The Nintendo DS touch-screen allows players to pet their dogs using a stylus or their fingers. The system's microphone lets players name their dogs and teach them tricks and voice commands. Players must clean up after their dog on walks or risk being castigated by neighbors.

"DID YOU JUST LEAVE YOUR DOG'S POOP ON THE SIDEWALK?!" scolds Audrey, who lives in the virtual neighborhood of the game, if a players doesn't properly tend to the dog. The neighborhood also includes all manner of trash on the streets, which makes dogs sick if they are allowed to eat it.

Still, playing the game is more sanitary than owning a dog.

"It's like a real dog, except you don't have to pick up its poop," said Lilia Jimenez, a 9-year-old from Brooklyn who was at the Nintendo World store in New York recently to meet Miyamoto.

Mary McDonough, 29, an administrator at the Johns Hopkins University, often plays her Nintendogs on the bus and at lunch. She has two virtual dogs - a Labrador, Twinkie, and a beagle, Dru. She says she'd rather play with them than watch TV at night.

"I don't want to watch the 10th Survivor. I want something that's really interesting that's worth my time," said McDonough. Her Lab has won competitions against other dogs in the game, but Dru is tougher to train: "The beagle's kind of a pain, but I'm hoping that as she and I bond, she's not as difficult."

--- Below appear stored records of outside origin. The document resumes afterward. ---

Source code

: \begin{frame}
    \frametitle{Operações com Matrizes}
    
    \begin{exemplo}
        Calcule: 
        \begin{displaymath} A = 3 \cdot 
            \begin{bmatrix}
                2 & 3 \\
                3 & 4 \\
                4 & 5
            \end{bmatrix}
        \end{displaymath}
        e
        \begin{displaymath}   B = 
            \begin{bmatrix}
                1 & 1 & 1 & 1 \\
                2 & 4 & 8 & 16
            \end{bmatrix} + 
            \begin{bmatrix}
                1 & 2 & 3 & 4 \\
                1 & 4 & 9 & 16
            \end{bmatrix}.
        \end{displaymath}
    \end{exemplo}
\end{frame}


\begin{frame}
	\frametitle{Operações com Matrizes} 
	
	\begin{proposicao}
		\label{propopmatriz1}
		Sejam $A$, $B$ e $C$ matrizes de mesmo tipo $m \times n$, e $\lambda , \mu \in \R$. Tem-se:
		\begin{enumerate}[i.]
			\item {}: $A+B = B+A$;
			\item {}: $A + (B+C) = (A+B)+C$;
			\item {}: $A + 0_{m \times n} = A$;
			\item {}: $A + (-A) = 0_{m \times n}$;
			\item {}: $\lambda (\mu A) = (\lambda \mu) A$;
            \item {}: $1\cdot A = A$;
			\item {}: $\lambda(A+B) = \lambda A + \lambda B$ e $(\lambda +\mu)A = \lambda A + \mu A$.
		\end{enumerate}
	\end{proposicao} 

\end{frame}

McDonough is a selective video-gamer. She doesn't play sports games or shooter games, partly because they take too much time. But she can turn on Nintendogs while she's making dinner and watch her pups play.

"It's not as though the game sucks you in and you can't look away for a second or you'll be killed or something," she said. "You can do other things and still be a person."

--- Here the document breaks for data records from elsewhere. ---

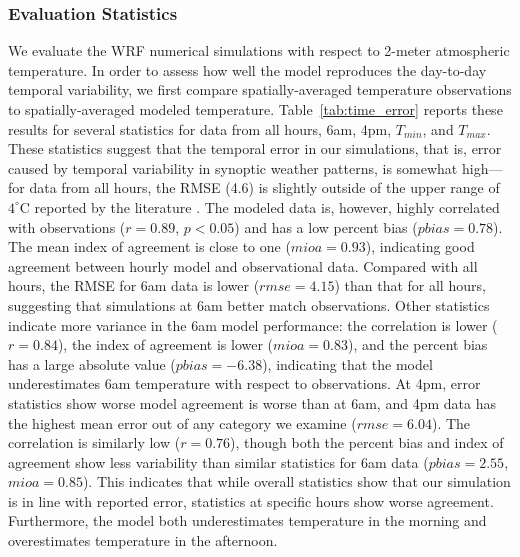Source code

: \documentclass[draft,linenumbers]{agujournal}
\begin{document}
\subsubsection{Evaluation Statistics}
We evaluate the WRF numerical simulations with respect to 2-meter atmospheric temperature. In order to assess how well the model reproduces the day-to-day temporal variability, we first compare spatially-averaged temperature observations to spatially-averaged modeled temperature. 
Table~\ref{tab:time_error} reports these results for several statistics for data from all hours, 6am, 4pm, $T_{min}$, and $T_{max}$.  
These statistics suggest that the temporal error in our simulations, that is, error caused by temporal variability in synoptic weather patterns, is somewhat high---for data from all hours, the RMSE (4.6) is slightly outside of the upper range of $4^\circ$C reported by the literature \citep{kim2013evaluation}. 
The modeled data is, however, highly correlated with observations ($r=0.89$, $p<0.05$) and has a low percent bias ($pbias = 0.78$). The mean index of agreement is close to one ($mioa=0.93$), indicating good agreement between hourly model and observational data.
Compared with all hours, the RMSE for 6am data is lower ($rmse= 4.15$) than that for all hours, suggesting that simulations at 6am better match observations. 
Other statistics indicate more variance in the 6am model performance: the correlation is lower ($r=0.84$), the index of agreement is lower ($mioa=0.83$), and the percent bias has a large absolute value ($pbias=-6.38$), indicating that the model underestimates 6am temperature with respect to observations. 
%
At 4pm, error statistics show worse model agreement is worse than at 6am,  %
and 4pm data has the highest mean error out of any category we examine ($rmse=6.04$). The correlation is similarly low ($r=0.76$), though both the percent bias and index of agreement show less variability than similar statistics for 6am data ($pbias=2.55$, $mioa=0.85$). This indicates that while overall statistics show that our simulation is in line with reported error, statistics at specific hours show worse agreement. Furthermore, the model both underestimates temperature in the morning and overestimates temperature in the afternoon. %
\end{document}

Children have embraced the game, particularly those whose parents won't let them play violent games or own real dogs. At a Nintendogs fashion show in New York's Riverside Park last month, dozens of kids showed off their Nintendogs.

The game has a wireless function that enables it to identify other Nintendog owners nearby. When that happens, the games "bark" and then exchange information; that lets players meet each other and play with each other's dogs. When the dogs get along, they lie on the ground and lick each other. When they don't, snarling fights ensue.

Mark Levin, a 10-year-old from Fair Lawn, N.J., has four virtual dogs: a pug, a beagle, a Lab and a Yorkshire terrier. He said that by taking good care of them, he has shown his parents he can be a responsible pet owner.

"I really like animals and I really wanted to get a dog, so my parents said I could get Nintendogs," Levin said. "Now we're talking about getting a real dog because of this game."

Miyamoto, who created Super Mario Brothers and Donkey Kong for Nintendo, was in New York last month for the doggy fashion show and an autograph-signing that drew more than 700 people, of widely varying ages and races, to Rockefeller Center.